WHAT TO WORK ON:
Scan the data below and copy each line where "interfaces" occurs.
"""
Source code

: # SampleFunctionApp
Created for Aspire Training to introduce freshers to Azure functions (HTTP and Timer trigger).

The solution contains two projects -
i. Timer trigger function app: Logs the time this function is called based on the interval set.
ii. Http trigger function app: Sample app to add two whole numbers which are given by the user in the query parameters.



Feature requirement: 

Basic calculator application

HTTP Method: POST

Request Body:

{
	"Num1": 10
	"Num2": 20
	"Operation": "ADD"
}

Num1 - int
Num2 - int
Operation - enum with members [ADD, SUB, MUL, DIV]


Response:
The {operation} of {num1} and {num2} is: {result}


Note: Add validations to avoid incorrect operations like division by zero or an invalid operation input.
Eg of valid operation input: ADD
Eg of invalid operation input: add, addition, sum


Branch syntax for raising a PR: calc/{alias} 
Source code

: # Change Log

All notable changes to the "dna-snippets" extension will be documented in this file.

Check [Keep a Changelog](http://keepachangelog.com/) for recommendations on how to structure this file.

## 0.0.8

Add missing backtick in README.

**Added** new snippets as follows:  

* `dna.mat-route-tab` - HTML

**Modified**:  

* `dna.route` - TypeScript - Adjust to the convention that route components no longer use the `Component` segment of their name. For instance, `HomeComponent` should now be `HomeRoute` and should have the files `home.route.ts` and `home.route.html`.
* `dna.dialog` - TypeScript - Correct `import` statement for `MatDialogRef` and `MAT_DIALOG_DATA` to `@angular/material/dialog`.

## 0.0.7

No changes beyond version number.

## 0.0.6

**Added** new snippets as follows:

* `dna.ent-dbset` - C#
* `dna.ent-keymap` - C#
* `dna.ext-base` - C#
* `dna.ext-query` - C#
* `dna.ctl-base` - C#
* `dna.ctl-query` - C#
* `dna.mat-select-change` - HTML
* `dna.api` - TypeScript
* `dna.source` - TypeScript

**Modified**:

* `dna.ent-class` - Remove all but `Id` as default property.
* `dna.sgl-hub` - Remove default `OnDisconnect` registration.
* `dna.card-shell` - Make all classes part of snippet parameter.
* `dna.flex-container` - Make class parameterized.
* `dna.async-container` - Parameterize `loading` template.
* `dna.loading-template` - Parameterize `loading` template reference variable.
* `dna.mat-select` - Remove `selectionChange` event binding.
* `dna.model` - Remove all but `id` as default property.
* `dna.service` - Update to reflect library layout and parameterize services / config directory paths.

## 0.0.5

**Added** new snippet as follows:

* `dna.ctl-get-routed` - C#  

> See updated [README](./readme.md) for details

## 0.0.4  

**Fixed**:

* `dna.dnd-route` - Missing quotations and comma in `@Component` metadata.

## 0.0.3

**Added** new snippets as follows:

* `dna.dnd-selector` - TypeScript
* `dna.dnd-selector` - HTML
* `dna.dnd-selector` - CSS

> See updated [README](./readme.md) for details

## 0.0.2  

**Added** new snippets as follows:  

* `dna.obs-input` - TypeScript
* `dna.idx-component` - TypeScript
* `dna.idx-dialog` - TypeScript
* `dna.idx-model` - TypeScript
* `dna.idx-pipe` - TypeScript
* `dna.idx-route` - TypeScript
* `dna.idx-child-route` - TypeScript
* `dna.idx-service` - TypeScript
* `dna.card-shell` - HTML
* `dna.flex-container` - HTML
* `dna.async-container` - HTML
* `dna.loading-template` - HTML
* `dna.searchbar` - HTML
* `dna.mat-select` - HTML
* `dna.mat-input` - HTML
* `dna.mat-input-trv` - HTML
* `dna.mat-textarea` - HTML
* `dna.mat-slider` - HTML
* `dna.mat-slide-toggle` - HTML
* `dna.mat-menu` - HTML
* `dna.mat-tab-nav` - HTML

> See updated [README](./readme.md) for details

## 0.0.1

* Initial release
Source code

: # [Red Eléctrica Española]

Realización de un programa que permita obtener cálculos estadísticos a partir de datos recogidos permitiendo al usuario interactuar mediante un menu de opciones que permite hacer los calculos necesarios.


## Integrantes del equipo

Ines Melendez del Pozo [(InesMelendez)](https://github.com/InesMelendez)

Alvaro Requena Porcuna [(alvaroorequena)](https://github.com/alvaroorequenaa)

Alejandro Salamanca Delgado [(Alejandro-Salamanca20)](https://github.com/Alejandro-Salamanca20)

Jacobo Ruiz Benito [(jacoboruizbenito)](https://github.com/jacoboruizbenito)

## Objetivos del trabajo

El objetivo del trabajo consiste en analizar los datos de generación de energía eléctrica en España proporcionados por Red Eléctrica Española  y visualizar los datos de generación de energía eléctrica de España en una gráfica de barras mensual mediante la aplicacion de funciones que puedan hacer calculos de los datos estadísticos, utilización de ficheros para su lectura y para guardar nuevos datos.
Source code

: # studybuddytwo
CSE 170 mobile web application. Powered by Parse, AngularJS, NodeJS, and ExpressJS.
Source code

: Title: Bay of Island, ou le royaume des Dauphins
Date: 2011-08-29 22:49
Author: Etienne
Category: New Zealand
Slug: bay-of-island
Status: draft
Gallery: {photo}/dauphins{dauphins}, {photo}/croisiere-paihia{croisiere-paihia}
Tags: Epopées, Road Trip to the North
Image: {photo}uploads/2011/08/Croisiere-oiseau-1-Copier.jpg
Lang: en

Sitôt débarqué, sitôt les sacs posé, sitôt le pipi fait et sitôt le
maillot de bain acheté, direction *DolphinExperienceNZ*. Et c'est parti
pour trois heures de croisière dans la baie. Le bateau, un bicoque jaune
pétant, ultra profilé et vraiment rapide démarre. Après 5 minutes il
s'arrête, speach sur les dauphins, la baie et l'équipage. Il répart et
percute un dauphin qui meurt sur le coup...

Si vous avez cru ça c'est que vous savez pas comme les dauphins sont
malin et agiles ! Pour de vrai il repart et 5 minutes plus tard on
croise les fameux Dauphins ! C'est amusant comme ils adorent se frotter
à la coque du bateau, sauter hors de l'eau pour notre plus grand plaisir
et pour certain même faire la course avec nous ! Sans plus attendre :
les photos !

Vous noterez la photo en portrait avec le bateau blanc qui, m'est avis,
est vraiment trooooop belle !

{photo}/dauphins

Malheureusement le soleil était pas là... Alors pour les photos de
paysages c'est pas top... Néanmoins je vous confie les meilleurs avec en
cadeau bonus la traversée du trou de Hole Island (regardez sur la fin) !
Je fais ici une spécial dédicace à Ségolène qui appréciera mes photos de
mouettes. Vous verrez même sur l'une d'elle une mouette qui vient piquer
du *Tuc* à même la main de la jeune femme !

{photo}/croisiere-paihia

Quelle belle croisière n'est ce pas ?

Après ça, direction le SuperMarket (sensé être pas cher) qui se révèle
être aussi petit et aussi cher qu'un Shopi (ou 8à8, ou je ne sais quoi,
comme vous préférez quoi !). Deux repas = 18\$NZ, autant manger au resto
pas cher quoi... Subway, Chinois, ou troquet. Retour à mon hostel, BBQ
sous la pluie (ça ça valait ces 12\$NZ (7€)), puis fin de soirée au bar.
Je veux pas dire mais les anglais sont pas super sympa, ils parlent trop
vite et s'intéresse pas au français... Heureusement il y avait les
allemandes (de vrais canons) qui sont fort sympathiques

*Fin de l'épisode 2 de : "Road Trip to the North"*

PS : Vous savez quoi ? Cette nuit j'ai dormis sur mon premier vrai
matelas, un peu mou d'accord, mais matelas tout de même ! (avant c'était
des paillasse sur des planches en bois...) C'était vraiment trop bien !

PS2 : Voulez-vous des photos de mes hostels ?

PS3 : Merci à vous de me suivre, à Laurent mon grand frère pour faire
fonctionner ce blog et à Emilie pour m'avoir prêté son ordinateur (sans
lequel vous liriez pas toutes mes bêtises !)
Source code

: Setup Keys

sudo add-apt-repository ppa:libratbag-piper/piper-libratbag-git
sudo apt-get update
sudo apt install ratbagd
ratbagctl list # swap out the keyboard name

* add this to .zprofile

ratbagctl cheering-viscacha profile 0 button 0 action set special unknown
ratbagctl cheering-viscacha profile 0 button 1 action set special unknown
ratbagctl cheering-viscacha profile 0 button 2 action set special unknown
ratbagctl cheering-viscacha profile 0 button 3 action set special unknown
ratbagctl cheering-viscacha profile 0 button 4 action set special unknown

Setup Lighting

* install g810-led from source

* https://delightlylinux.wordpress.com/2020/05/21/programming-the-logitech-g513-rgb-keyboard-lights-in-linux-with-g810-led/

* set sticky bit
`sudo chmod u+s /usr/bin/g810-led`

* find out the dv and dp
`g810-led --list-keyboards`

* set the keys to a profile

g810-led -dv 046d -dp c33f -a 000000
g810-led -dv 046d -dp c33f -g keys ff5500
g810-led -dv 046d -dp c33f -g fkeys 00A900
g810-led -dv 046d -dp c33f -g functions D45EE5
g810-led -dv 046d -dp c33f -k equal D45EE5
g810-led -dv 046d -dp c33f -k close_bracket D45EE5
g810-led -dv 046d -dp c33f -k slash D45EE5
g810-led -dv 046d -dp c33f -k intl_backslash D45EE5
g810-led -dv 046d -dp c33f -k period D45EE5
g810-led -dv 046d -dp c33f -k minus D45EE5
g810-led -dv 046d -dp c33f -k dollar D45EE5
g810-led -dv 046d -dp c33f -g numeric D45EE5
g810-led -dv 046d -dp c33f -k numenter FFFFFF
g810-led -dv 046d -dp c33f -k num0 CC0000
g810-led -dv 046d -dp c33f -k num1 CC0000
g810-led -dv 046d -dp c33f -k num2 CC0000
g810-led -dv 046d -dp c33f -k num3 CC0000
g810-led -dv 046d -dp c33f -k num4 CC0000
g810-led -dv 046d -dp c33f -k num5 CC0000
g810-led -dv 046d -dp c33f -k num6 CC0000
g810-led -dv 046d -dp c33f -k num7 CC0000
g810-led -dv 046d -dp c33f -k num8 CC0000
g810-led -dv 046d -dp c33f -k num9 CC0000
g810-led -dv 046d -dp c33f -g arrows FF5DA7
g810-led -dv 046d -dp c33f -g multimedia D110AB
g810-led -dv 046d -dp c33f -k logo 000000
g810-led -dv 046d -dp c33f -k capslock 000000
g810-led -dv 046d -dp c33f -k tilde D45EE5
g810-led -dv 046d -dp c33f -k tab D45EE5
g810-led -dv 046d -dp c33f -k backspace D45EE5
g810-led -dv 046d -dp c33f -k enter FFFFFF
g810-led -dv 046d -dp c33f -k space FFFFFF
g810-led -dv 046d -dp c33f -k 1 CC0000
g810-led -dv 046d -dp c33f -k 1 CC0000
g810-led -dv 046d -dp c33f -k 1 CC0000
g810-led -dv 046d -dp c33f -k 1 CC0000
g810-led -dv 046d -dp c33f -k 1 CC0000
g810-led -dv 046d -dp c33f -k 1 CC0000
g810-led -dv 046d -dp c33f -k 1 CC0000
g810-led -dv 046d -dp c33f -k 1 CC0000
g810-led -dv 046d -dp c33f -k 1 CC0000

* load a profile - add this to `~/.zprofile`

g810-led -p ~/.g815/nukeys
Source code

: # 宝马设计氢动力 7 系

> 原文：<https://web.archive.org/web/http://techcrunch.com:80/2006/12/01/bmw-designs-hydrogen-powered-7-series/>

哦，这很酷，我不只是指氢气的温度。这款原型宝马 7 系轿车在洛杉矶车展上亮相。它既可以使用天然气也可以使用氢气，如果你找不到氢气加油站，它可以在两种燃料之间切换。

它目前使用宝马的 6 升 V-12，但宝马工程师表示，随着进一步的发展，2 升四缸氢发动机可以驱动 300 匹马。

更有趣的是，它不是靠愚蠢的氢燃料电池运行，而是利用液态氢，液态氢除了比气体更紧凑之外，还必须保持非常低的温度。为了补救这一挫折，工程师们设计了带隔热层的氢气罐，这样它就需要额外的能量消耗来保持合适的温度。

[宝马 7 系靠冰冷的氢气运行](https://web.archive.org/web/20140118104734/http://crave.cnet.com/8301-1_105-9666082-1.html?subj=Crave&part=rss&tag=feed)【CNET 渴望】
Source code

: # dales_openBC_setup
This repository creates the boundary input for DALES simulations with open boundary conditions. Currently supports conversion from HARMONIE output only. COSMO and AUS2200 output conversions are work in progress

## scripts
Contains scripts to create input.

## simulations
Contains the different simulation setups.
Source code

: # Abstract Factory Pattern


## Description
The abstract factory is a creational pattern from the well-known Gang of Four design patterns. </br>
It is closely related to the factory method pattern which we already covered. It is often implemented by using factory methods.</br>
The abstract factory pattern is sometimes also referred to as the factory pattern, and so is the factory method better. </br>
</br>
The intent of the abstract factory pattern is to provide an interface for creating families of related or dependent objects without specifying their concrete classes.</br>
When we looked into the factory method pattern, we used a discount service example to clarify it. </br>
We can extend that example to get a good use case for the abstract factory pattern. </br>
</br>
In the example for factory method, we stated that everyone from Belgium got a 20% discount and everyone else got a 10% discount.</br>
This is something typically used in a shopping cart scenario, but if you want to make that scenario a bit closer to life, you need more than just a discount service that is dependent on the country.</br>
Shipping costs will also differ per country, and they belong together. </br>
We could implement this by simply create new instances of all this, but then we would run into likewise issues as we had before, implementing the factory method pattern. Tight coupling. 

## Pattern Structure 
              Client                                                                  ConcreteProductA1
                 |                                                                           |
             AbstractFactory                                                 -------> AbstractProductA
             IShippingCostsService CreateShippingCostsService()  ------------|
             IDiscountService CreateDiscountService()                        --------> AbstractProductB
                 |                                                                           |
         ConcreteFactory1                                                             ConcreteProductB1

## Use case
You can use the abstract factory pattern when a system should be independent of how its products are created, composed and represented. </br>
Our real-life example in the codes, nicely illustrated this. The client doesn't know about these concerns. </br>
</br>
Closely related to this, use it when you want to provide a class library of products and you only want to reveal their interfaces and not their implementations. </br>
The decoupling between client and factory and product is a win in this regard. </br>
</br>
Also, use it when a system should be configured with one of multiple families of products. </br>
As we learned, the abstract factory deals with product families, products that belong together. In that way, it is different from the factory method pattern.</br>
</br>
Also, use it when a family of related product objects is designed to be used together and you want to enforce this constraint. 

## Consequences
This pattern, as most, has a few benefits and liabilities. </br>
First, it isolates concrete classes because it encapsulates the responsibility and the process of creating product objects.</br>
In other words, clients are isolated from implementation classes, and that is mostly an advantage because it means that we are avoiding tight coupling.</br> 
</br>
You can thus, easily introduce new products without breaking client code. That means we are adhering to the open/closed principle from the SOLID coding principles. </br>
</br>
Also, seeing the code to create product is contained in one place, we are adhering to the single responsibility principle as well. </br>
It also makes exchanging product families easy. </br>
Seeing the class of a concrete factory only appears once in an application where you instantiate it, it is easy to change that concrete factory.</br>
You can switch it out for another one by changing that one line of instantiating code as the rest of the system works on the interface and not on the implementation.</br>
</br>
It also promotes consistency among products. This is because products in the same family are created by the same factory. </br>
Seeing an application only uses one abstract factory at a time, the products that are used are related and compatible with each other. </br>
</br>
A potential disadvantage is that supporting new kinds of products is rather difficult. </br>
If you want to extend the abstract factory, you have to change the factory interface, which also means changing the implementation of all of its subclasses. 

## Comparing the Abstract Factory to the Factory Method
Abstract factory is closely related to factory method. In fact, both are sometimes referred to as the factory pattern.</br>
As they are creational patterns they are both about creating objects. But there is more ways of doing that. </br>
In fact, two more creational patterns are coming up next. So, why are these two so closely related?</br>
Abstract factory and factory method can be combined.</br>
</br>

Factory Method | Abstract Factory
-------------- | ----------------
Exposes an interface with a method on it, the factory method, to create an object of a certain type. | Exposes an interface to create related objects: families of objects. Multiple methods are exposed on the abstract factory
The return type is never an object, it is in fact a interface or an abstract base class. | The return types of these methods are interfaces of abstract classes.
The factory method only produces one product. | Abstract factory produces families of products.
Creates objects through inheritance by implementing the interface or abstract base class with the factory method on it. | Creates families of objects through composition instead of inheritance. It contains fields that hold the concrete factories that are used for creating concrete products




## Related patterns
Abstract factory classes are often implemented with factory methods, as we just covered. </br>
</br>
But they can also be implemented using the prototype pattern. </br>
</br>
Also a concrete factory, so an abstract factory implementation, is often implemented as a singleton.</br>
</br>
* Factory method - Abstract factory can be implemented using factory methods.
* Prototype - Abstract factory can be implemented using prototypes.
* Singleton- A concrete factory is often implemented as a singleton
"""
ANSWER:
Closely related to this, use it when you want to provide a class library of products and you only want to reveal their interfaces and not their implementations. </br>
The return type is never an object, it is in fact a interface or an abstract base class. | The return types of these methods are interfaces of abstract classes.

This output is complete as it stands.